* Exercise aim *
Where the line containing "missing a shared" appears in the records below, begin there and output each line verbatim through the last line.

#### Records to process ####

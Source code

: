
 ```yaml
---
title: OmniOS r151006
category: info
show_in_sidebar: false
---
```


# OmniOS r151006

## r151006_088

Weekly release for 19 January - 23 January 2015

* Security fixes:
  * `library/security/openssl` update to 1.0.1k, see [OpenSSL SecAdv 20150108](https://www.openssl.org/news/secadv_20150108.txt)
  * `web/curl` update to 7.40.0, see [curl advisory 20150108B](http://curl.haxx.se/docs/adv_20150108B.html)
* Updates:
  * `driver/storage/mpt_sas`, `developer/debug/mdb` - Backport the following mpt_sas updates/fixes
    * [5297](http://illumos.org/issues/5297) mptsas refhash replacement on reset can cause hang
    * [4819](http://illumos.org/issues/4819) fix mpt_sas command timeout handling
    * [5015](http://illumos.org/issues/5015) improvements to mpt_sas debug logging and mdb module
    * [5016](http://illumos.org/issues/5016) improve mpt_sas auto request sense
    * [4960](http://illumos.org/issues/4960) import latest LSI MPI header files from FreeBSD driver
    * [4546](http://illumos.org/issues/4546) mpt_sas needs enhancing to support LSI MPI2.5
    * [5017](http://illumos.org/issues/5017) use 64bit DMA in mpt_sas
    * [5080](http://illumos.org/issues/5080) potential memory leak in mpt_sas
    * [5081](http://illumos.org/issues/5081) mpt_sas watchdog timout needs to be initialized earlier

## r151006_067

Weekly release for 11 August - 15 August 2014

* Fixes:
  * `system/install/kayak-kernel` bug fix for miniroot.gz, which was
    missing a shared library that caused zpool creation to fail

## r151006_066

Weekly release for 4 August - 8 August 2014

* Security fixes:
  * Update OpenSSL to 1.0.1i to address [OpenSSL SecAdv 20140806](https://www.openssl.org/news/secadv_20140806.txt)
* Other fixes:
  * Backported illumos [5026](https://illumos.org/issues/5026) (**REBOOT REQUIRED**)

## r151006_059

####

* Task result *
    missing a shared library that caused zpool creation to fail

## r151006_066

Weekly release for 4 August - 8 August 2014

* Security fixes:
  * Update OpenSSL to 1.0.1i to address [OpenSSL SecAdv 20140806](https://www.openssl.org/news/secadv_20140806.txt)
* Other fixes:
  * Backported illumos [5026](https://illumos.org/issues/5026) (**REBOOT REQUIRED**)

## r151006_059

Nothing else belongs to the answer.